To explicate this image, the title also needed to be understood clearly. DNA is found in all living cell (with some exceptions like mature red blood cell) which is chemically called deoxyribonucleic acid and it is the information carrying component of the cell. The DNA functions as blueprint of life. Genome is the collection of whole DNA sequence which is written using four alphabets, namely A, T, G and C. Replication is the copying mechanism of DNA during cellular division. DNA is a double stranded molecule and there is a specific point where replication begin by splitting two strands.
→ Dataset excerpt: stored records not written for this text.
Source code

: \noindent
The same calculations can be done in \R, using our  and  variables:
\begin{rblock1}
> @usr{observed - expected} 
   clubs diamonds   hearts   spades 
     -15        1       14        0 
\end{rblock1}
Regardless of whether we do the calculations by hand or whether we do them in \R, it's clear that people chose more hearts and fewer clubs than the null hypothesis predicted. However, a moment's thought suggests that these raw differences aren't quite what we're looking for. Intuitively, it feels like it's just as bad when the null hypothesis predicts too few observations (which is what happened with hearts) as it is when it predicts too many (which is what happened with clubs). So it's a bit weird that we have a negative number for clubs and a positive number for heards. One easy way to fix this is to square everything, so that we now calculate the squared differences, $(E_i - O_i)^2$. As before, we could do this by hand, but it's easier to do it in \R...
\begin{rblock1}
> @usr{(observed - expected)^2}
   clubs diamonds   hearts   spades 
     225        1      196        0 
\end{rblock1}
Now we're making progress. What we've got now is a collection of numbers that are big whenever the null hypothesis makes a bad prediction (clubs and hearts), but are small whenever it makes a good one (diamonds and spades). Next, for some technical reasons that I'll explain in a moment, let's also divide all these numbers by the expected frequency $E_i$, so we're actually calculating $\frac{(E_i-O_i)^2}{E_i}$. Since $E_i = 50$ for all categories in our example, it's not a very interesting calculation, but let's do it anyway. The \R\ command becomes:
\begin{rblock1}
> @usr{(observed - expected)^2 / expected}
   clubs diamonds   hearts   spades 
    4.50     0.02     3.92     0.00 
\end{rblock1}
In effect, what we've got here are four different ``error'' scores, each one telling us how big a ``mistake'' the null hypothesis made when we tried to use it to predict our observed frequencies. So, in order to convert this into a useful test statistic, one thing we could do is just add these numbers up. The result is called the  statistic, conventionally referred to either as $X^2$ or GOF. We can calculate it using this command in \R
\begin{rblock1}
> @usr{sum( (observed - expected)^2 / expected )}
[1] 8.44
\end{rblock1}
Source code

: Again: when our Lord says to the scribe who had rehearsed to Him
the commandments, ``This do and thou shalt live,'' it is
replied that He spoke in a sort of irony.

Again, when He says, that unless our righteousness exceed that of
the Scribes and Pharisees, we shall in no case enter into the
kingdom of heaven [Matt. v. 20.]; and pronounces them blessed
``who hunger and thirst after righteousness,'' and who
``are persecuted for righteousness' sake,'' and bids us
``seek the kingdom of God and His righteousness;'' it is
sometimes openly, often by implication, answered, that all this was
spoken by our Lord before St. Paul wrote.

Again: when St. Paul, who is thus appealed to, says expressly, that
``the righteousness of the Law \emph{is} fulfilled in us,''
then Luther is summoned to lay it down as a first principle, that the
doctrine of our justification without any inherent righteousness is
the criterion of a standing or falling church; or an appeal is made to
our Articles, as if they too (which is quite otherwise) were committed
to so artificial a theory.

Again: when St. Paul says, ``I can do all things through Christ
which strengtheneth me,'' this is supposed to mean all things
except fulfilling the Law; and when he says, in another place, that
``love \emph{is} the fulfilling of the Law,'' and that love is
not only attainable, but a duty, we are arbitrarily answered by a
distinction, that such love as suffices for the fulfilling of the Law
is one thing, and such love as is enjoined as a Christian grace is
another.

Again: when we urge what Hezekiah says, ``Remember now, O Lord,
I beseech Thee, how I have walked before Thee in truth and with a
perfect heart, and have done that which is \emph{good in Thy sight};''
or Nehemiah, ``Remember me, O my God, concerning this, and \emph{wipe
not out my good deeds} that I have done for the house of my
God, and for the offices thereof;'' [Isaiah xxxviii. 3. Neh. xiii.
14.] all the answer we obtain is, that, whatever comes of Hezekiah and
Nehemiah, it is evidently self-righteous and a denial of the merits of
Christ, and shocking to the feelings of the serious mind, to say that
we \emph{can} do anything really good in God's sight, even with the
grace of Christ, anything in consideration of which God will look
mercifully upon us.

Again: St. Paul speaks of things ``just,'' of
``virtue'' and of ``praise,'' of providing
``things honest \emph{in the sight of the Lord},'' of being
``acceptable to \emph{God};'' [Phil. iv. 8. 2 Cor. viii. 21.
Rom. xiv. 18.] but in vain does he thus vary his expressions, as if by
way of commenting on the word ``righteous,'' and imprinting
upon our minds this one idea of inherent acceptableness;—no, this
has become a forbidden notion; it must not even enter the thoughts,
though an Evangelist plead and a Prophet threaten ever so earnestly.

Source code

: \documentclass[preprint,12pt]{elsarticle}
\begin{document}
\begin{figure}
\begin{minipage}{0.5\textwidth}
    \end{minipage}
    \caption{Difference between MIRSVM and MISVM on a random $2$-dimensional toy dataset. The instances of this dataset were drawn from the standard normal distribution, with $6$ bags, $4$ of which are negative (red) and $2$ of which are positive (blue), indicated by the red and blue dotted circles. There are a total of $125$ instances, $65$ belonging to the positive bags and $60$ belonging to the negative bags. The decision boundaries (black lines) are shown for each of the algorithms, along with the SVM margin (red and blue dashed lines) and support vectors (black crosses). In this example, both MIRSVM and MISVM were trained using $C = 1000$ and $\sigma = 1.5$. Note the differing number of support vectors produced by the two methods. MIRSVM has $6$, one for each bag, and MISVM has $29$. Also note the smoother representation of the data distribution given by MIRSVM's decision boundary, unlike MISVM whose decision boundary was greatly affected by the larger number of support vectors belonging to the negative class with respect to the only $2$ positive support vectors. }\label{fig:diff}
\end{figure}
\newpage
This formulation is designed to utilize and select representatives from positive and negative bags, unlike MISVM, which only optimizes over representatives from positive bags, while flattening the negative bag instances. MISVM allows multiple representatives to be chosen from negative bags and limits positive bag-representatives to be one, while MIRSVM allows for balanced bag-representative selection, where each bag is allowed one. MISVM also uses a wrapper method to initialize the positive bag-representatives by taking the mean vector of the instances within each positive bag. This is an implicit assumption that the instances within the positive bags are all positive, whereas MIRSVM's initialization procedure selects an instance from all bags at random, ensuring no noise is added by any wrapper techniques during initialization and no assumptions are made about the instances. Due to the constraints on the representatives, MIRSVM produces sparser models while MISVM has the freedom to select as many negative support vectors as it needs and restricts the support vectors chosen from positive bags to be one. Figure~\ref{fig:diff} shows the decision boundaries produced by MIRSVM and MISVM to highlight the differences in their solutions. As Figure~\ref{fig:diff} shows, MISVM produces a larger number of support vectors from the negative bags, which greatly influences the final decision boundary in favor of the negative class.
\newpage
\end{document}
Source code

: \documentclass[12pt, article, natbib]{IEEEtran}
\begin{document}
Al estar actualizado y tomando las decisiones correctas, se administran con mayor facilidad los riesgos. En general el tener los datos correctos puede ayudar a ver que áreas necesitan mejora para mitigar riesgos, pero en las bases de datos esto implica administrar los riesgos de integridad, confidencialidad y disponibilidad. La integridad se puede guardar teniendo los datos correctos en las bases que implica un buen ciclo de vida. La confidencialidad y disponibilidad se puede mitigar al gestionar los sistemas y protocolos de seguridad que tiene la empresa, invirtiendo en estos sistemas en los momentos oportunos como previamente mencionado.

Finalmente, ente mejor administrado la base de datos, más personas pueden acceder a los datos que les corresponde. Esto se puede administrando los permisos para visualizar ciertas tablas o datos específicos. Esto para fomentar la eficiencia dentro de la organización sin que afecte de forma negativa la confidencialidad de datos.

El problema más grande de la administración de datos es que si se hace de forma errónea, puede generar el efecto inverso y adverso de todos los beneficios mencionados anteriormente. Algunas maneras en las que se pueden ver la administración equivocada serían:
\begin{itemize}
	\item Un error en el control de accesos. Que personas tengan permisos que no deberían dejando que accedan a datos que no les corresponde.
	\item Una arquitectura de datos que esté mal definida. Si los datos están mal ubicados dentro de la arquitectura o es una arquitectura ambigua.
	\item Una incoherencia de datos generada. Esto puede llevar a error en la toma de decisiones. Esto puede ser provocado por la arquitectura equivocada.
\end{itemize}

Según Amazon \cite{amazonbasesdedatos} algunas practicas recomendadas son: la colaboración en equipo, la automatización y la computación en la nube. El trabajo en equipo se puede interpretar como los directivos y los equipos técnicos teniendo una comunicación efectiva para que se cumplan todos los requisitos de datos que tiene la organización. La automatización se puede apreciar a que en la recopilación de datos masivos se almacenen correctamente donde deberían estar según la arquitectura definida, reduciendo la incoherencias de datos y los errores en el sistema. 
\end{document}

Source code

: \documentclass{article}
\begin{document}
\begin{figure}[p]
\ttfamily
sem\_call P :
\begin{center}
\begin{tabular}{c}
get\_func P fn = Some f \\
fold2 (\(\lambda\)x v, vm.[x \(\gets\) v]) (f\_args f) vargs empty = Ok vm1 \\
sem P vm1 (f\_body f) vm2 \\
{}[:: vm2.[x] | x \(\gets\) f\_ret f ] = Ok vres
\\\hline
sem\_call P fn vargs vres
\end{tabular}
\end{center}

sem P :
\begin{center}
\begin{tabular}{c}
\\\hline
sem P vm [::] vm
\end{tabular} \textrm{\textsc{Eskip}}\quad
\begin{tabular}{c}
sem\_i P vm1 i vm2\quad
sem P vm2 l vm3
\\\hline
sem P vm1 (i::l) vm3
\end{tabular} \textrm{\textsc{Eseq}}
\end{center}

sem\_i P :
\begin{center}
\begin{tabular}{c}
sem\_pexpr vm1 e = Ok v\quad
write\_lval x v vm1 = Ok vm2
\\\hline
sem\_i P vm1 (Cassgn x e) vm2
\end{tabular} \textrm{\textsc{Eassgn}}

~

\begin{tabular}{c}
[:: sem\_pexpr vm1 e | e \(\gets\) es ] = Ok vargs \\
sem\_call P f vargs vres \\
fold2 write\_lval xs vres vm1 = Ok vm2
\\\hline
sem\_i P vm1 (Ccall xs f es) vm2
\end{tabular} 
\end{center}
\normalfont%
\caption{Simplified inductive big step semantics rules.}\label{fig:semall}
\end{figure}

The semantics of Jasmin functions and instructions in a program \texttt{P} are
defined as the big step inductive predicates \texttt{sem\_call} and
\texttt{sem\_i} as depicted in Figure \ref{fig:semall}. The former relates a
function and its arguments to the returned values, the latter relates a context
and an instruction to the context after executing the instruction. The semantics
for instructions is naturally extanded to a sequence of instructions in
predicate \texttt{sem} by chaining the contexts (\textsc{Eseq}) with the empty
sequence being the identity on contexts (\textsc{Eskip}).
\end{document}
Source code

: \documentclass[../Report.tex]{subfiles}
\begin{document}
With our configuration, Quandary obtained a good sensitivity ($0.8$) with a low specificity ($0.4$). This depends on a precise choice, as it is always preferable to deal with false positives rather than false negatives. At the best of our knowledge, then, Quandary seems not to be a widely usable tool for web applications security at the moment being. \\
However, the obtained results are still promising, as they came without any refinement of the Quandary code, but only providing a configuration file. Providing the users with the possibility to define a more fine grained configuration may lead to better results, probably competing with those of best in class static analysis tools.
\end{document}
This splitting event form a small loop in the DNA molecule and replication starts in opposite direction. In ancient single cellular (eg. bacteria) cases, DNA is a circular molecule and when the replication begins, the size of loop increase. By this process, an imbalanced Greek theta shape of DNA is formed. In this image, the circular path is depicting DNA molecule. This conjecture is also corroborated by the helical shape of
coconut trees in background, as because we know that DNA is a helical molecule. The two ‘wildly-dressed’ investigators searching for something in the pierced-stranded-loop of the circular DNA, smaller-half of theta, and this is depicting their search for origin of replication.

Another important element in this image is DNAA boxes within the loop. The DNAA boxes are sequence motif, a specific pattern of nucleotides, which is recognized by DNA replication machinery and situated near DNA replication origin site. The idea of golden bug taken from Edgar Allan Poe’s short-story ‘The Golden-Bug’ (2), where the protagonist had to solve a cryptic message, which is written in this image on the body of the golden-bug sitting on the front, half-buried DNAA box. In this image, the protagonists are two bioinformatician, and cryptic message written on the body of gold
bug is an analogy of hidden pattern in DNA sequence. The gold bug is sitting on the DNAA box indicates that these bioinformatician has to find where DNAA box is situated by demystifying this hidden pattern.

This is exactly how bioinformatician works. They aim to break cryptic code of life, understand it and try to answer those elusive questions, such as understanding the pattern of DNAA box sequence which will help them to find origin of replication.

1) Bioinformatics Algorithm I (2013-14), coursera.org,https://class.coursera.org/bioinformatics-001
2) Edgar Allan Poe (1891). The Gold Bug. G. Routledge & Sons, Limited.